Imagine doubling your investment in just a few years—sounds like a dream, right? Well, it’s not entirely out of reach. Last year, some UK shares delivered jaw-dropping returns, with companies like Fresnillo soaring 400% and Airtel Africa tripling in value! But here’s the catch: past success doesn’t guarantee future wins. So, as we step into 2026, which stocks could potentially replicate these explosive gains? Let’s dive into three picks that institutional investors are buzzing about—but be warned, this is where it gets controversial.
1. PureTech Health: The Biotech Underdog
First on the list is PureTech Health (LSE:PRTC), a clinical-stage biotech company with a diverse pipeline of drug candidates. While its revenue has been inconsistent, and rising interest rates have made research funding pricier, analysts at Peel Hunt argue that investors are overlooking its massive earnings potential. If even one of its treatments gets regulatory approval, the stock could skyrocket to 508p—a staggering 278% gain. But here’s the part most people miss: bringing a drug to market is notoriously difficult, with failure rates often exceeding 90%. So, while the upside is huge, the risks are equally daunting. Is PureTech a game-changer or a gamble? You decide.

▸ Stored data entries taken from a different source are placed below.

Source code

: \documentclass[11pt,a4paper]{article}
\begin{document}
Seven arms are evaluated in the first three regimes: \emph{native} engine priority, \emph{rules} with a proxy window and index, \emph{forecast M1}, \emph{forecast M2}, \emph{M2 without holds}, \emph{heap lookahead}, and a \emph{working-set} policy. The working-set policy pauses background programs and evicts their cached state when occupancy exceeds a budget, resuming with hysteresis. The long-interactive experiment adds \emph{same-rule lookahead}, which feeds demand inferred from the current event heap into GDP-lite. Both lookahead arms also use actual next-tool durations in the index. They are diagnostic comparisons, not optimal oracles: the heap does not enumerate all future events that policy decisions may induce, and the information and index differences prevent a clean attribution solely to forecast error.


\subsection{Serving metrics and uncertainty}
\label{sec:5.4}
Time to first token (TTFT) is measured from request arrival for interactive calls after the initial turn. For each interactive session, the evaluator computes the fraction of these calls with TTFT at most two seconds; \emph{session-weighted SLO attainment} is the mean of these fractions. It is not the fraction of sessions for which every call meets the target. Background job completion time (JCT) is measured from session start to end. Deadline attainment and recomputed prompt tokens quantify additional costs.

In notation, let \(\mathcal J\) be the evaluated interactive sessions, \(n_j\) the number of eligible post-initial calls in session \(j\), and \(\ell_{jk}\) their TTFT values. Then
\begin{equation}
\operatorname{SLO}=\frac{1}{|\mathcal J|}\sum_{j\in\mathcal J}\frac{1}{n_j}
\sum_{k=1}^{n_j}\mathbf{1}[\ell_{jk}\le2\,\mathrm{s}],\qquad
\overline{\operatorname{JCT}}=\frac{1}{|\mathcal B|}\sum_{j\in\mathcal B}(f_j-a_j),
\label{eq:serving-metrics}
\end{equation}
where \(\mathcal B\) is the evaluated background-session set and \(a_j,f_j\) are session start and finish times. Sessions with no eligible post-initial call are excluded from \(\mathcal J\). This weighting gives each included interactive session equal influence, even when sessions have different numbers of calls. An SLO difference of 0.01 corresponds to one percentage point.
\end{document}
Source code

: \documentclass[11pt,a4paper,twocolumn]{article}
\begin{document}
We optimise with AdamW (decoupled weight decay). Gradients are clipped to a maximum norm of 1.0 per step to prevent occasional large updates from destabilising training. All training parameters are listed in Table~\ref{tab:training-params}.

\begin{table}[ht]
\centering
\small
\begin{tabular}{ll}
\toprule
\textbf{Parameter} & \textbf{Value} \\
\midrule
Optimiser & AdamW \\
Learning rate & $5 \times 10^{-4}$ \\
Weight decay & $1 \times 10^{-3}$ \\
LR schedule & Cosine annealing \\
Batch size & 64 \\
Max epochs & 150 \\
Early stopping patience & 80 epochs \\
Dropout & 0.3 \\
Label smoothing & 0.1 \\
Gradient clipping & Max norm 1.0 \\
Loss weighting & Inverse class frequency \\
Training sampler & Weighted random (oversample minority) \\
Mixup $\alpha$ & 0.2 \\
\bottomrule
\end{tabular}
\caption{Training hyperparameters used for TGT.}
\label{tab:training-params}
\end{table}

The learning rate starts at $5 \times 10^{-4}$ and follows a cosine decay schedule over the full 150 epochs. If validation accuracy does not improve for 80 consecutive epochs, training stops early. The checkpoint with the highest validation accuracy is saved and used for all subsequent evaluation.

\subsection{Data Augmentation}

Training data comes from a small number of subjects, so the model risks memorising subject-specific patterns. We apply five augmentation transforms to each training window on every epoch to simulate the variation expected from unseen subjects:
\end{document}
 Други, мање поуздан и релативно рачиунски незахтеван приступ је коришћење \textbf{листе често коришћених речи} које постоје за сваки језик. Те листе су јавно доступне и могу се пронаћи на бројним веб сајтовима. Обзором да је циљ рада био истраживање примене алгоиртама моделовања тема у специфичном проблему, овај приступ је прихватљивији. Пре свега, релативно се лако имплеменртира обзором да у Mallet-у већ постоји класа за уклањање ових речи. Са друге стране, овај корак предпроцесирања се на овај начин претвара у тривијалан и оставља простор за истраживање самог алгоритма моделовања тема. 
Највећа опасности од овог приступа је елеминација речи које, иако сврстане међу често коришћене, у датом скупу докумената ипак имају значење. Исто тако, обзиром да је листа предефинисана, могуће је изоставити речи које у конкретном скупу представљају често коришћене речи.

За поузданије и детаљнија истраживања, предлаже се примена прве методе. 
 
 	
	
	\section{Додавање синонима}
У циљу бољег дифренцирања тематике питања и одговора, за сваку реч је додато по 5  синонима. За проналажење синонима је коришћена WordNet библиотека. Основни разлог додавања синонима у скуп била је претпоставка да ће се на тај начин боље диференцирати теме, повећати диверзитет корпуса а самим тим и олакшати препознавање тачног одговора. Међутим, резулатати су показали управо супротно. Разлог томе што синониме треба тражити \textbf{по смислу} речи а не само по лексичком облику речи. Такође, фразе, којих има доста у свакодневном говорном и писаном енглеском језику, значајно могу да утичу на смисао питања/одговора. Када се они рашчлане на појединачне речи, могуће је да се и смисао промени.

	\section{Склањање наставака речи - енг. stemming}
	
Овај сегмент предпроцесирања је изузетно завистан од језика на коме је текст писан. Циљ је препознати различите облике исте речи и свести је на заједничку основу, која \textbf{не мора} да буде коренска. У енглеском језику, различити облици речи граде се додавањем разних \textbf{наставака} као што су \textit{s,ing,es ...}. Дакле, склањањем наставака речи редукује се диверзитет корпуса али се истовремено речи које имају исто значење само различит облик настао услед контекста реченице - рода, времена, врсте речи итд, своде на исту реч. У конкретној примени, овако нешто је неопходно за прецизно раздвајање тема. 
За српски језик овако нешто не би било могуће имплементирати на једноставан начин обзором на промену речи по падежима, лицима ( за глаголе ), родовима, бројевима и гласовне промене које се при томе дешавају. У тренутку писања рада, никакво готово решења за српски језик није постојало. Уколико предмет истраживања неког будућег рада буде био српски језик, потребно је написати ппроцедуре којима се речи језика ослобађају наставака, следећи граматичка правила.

2. AFC Energy: Riding the Hydrogen Wave
Next up is AFC Energy (LSE:AFC), a fuel cell technology company that could capitalize on the global push toward Net Zero. Its hydrogen fuel cells offer a clean energy solution for EV charging stations, data centers, and construction sites, making it a hot pick for experts predicting a 145% capital gain. But here’s where it gets controversial: the hydrogen market is still in its infancy, and AFC’s ability to scale operations remains unproven. With commercial orders just starting to trickle in, this stock is a high-risk, high-reward bet. Are we witnessing the birth of a green energy giant, or is this hype without substance?
3. Synthomer: The Comeback Kid?
Rounding out the list is Synthomer (LSE:SYNT), a specialty polymers and adhesives company with a share price target 115% higher than its current value. After a multi-year slump, demand is rebounding, and the company’s cost-cutting initiatives could boost margins. However, its Coatings & Construction Solutions segment is still grappling with cyclical challenges, which could delay its recovery. Is Synthomer poised for a turnaround, or are investors setting themselves up for disappointment?

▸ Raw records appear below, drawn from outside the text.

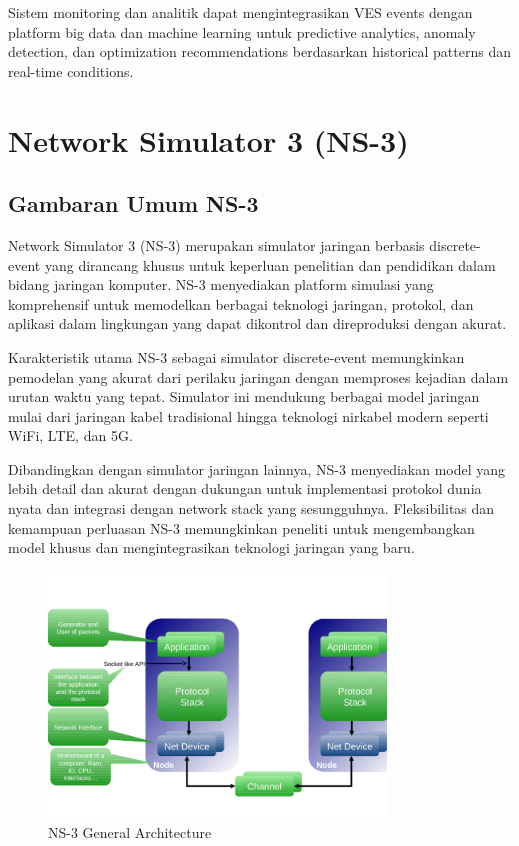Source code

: Sistem monitoring dan analitik dapat mengintegrasikan VES events dengan platform big data dan machine learning untuk predictive analytics, anomaly detection, dan optimization recommendations berdasarkan historical patterns dan real-time conditions.

\section{Network Simulator 3 (NS-3)}

\subsection{Gambaran Umum NS-3}

Network Simulator 3 (NS-3) merupakan simulator jaringan berbasis discrete-event yang dirancang khusus untuk keperluan penelitian dan pendidikan dalam bidang jaringan komputer. NS-3 menyediakan platform simulasi yang komprehensif untuk memodelkan berbagai teknologi jaringan, protokol, dan aplikasi dalam lingkungan yang dapat dikontrol dan direproduksi dengan akurat.

Karakteristik utama NS-3 sebagai simulator discrete-event memungkinkan pemodelan yang akurat dari perilaku jaringan dengan memproses kejadian dalam urutan waktu yang tepat. Simulator ini mendukung berbagai model jaringan mulai dari jaringan kabel tradisional hingga teknologi nirkabel modern seperti WiFi, LTE, dan 5G.

Dibandingkan dengan simulator jaringan lainnya, NS-3 menyediakan model yang lebih detail dan akurat dengan dukungan untuk implementasi protokol dunia nyata dan integrasi dengan network stack yang sesungguhnya. Fleksibilitas dan kemampuan perluasan NS-3 memungkinkan peneliti untuk mengembangkan model khusus dan mengintegrasikan teknologi jaringan yang baru.

\begin{figure}[h]
    \centering
    \includegraphics[width=0.8\textwidth]{assets/pics/bab3_17.png}
    \caption{NS-3 General Architecture}
    \label{fig:ns3_architecture}
\end{figure}

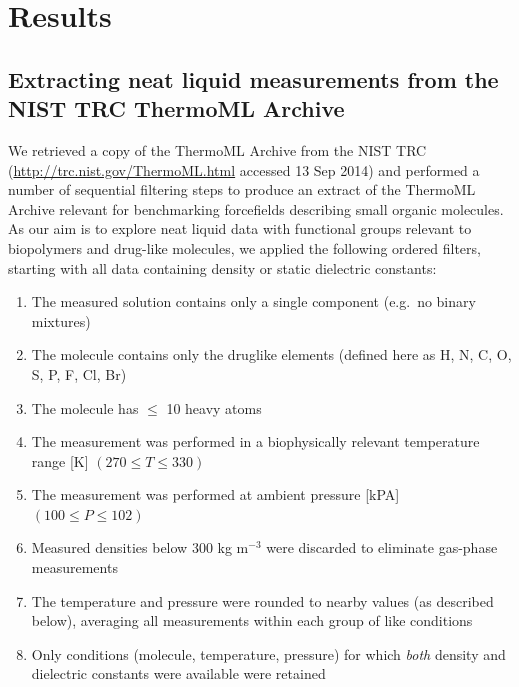 \documentclass[aps,pre,twocolumn,nofootinbib,superscriptaddress,linenumbers]{revtex4-1}
\begin{document}

\section{Results}

\subsection{Extracting neat liquid measurements from the NIST TRC ThermoML Archive}
\label{section:filtering-thermoml}

We retrieved a copy of the ThermoML Archive from the NIST TRC (\url{http://trc.nist.gov/ThermoML.html} accessed 13 Sep 2014) and performed a number of sequential filtering steps to produce an extract of the ThermoML Archive relevant for benchmarking forcefields describing small organic molecules.  
As our aim is to explore neat liquid data with functional groups relevant to biopolymers and drug-like molecules, we applied the following ordered filters, starting with all data containing density or static dielectric constants: 
\begin{enumerate}
 \item The measured solution contains only a single component (e.g.~no binary mixtures)
 \item The molecule contains only the druglike elements (defined here as H, N, C, O, S, P, F, Cl, Br)
 \item The molecule has $\le$ 10 heavy atoms
 \item The measurement was performed in a biophysically relevant temperature range [K] $(270 \le T \le 330)$
 \item The measurement was performed at ambient pressure [kPA] $(100 \le P \le 102)$
 \item Measured densities below 300 kg m$^{-3}$ were discarded to eliminate gas-phase measurements
 \item The temperature and pressure were rounded to nearby values (as described below), averaging all measurements within each group of like conditions
 \item Only conditions (molecule, temperature, pressure) for which \emph{both} density and dielectric constants were available were retained
\end{enumerate}
\end{document}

The Bottom Line: High Rewards, Higher Risks
All three stocks have the potential to deliver substantial gains in 2026, but each comes with its own set of hurdles. While the upside is tempting, investors must weigh the risks carefully. Personally, I believe there are safer UK shares with better risk-reward profiles. But what do you think? Are these stocks worth the gamble, or should investors look elsewhere? Let’s debate in the comments!